When creating workflows for scrapping or manipulating web data you are very likely to use some activities from the 'Browser' group of activities. More likely, you will want to extract data from certain HTML elements, or elements with specific classes or IDs. ElectroNeek utilizes CSS selector or XPath mechanisms to specify elements. Both are capable to find almost any HTML element on a web page.
Let's consider Google.com page as example. If we intend to create some primitive bot that opens a google.com page in browser and searches some particular information, the bot should at least be able to:
Locate the input area in HTML code
Type request in the area
Locate the Google Search button in HTML code
Press the button
Assume we first want to locate the main input element on the page and get its selector.
Open google.com in the browser manually and navigate the page.

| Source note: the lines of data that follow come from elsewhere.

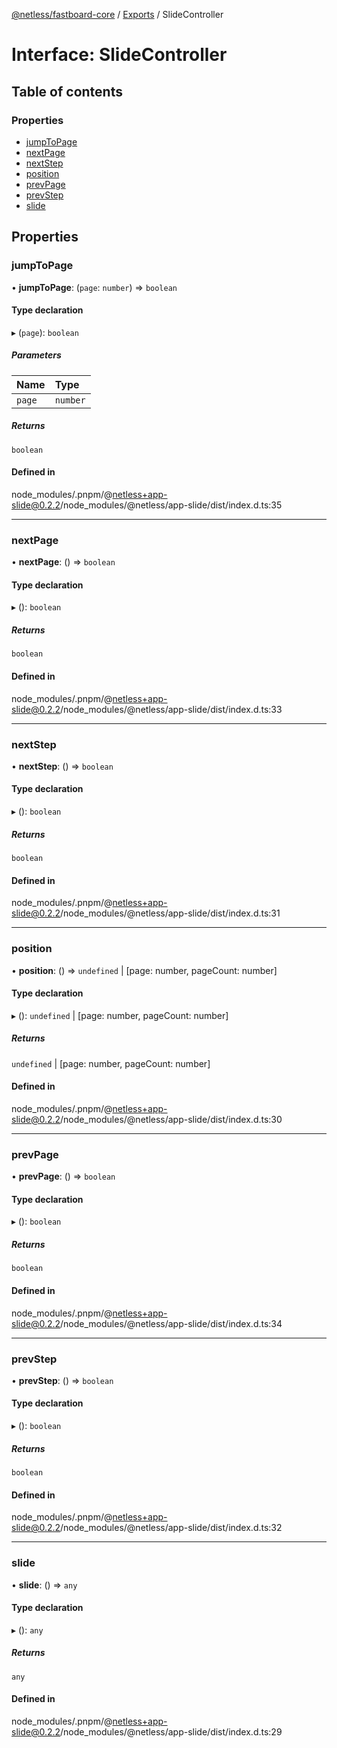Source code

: [@netless/fastboard-core](../README.md) / [Exports](../modules.md) / SlideController

# Interface: SlideController

## Table of contents

### Properties

- [jumpToPage](SlideController.md#jumptopage)
- [nextPage](SlideController.md#nextpage)
- [nextStep](SlideController.md#nextstep)
- [position](SlideController.md#position)
- [prevPage](SlideController.md#prevpage)
- [prevStep](SlideController.md#prevstep)
- [slide](SlideController.md#slide)

## Properties

### jumpToPage

• **jumpToPage**: (`page`: `number`) => `boolean`

#### Type declaration

▸ (`page`): `boolean`

##### Parameters

| Name | Type |
| :------ | :------ |
| `page` | `number` |

##### Returns

`boolean`

#### Defined in

node_modules/.pnpm/@netless+app-slide@0.2.2/node_modules/@netless/app-slide/dist/index.d.ts:35

___

### nextPage

• **nextPage**: () => `boolean`

#### Type declaration

▸ (): `boolean`

##### Returns

`boolean`

#### Defined in

node_modules/.pnpm/@netless+app-slide@0.2.2/node_modules/@netless/app-slide/dist/index.d.ts:33

___

### nextStep

• **nextStep**: () => `boolean`

#### Type declaration

▸ (): `boolean`

##### Returns

`boolean`

#### Defined in

node_modules/.pnpm/@netless+app-slide@0.2.2/node_modules/@netless/app-slide/dist/index.d.ts:31

___

### position

• **position**: () => `undefined` \| [page: number, pageCount: number]

#### Type declaration

▸ (): `undefined` \| [page: number, pageCount: number]

##### Returns

`undefined` \| [page: number, pageCount: number]

#### Defined in

node_modules/.pnpm/@netless+app-slide@0.2.2/node_modules/@netless/app-slide/dist/index.d.ts:30

___

### prevPage

• **prevPage**: () => `boolean`

#### Type declaration

▸ (): `boolean`

##### Returns

`boolean`

#### Defined in

node_modules/.pnpm/@netless+app-slide@0.2.2/node_modules/@netless/app-slide/dist/index.d.ts:34

___

### prevStep

• **prevStep**: () => `boolean`

#### Type declaration

▸ (): `boolean`

##### Returns

`boolean`

#### Defined in

node_modules/.pnpm/@netless+app-slide@0.2.2/node_modules/@netless/app-slide/dist/index.d.ts:32

___

### slide

• **slide**: () => `any`

#### Type declaration

▸ (): `any`

##### Returns

`any`

#### Defined in

node_modules/.pnpm/@netless+app-slide@0.2.2/node_modules/@netless/app-slide/dist/index.d.ts:29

Press F12 to inspect HTML code.
Navigate Elements tab.
You should see something like
That is HTML structure of web page. The next step is to navigate to particular element and get attributes identifying the element. To do so press the following icon in the left-upper corner of the inspector.
After activating this mode just move the cursor over the element on the left side and its corresponding code will be highlighted on the right.
Thus we can see the code for any element of the page just hovering mouse cursor.
Cascading Style Sheets (CSS) is a style sheet language used for describing the look and formatting of a document written in HTML or XML. In CSS, selectors are patterns used to select the styled element(s).
A CSS selector is immediately shown on the screen when hovering the mouse (see the picture above).
In the example with google.com the main input field had following CSS selector
Use CSS Selector Tester to play with the different selectors.
XPath, the XML path language, is a query language for selecting nodes from an XML document. Locating elements with XPath works very well with a lot of flexibility. XPath uses path expressions to navigate through elements and attributes in an XML document.
There exist examples hard to deal with using just CSS selectors. Take a look at the HTML code
<p> First </p><p> Second </p><p> Third. Some text in Paragraph </p>
XPath for getting content of the third
<p> tag is
//p[contains(text(), 'Some text in Paragraph')]
But there is no possibility to match content inside
<p> tag with Pure CSS Selector.
There are no content selectors in CSS3 specification. We can match on an element, the name of an attribute in the element, and the value of a named attribute in an element. There is nothing for matching content within an element, though.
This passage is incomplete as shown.